_Task to carry out_. Could you filter the material and copy every line where the word "using" occurs?

_Provided data_.
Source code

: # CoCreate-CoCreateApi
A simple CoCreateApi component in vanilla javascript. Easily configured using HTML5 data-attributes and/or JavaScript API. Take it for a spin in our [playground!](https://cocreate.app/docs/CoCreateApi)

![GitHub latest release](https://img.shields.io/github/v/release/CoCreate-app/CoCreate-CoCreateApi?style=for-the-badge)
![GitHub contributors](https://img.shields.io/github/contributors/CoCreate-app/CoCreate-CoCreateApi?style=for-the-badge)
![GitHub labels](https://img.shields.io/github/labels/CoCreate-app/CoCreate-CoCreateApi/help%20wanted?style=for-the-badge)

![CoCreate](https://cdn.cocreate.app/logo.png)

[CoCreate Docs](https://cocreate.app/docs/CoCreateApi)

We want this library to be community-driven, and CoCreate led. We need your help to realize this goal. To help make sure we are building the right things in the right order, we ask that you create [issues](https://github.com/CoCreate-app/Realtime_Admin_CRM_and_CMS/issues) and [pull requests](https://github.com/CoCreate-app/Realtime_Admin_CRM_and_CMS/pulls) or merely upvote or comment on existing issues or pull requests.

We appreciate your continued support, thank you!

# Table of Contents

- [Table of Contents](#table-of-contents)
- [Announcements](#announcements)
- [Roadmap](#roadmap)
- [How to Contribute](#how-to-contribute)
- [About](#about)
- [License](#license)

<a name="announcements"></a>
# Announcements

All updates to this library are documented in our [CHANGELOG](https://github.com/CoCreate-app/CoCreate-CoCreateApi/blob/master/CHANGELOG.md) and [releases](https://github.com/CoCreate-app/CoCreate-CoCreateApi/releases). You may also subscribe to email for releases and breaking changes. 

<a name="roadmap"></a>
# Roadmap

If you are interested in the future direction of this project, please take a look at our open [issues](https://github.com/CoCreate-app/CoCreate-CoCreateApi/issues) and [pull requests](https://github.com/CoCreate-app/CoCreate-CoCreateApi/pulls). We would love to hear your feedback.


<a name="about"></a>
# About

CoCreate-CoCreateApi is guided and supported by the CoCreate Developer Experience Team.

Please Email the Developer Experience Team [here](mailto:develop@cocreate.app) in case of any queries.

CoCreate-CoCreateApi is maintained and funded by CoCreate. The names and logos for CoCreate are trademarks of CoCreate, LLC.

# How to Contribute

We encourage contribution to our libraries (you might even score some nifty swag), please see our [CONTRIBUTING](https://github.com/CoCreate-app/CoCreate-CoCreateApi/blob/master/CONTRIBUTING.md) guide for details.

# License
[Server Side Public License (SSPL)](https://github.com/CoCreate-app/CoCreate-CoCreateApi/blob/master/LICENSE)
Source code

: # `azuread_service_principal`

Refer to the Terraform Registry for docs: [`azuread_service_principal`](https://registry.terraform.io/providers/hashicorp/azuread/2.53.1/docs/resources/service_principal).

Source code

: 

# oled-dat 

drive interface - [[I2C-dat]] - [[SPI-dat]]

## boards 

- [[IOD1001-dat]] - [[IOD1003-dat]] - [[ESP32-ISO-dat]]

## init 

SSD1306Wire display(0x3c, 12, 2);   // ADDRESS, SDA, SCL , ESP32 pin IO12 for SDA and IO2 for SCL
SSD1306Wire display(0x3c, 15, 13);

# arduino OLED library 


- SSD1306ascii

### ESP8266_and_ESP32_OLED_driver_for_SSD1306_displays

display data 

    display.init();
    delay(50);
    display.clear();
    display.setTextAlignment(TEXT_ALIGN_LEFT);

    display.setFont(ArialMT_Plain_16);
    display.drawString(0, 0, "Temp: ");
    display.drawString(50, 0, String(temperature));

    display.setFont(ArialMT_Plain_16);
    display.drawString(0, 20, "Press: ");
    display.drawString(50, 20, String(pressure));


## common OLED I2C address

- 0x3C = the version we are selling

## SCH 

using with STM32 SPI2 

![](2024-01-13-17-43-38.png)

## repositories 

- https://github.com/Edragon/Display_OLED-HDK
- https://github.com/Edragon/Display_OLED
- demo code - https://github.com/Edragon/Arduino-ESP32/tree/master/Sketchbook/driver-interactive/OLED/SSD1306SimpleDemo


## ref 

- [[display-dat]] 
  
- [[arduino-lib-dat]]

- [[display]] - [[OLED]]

_Exercise solution_.
A simple CoCreateApi component in vanilla javascript. Easily configured using HTML5 data-attributes and/or JavaScript API. Take it for a spin in our [playground!](https://cocreate.app/docs/CoCreateApi)
using with STM32 SPI2 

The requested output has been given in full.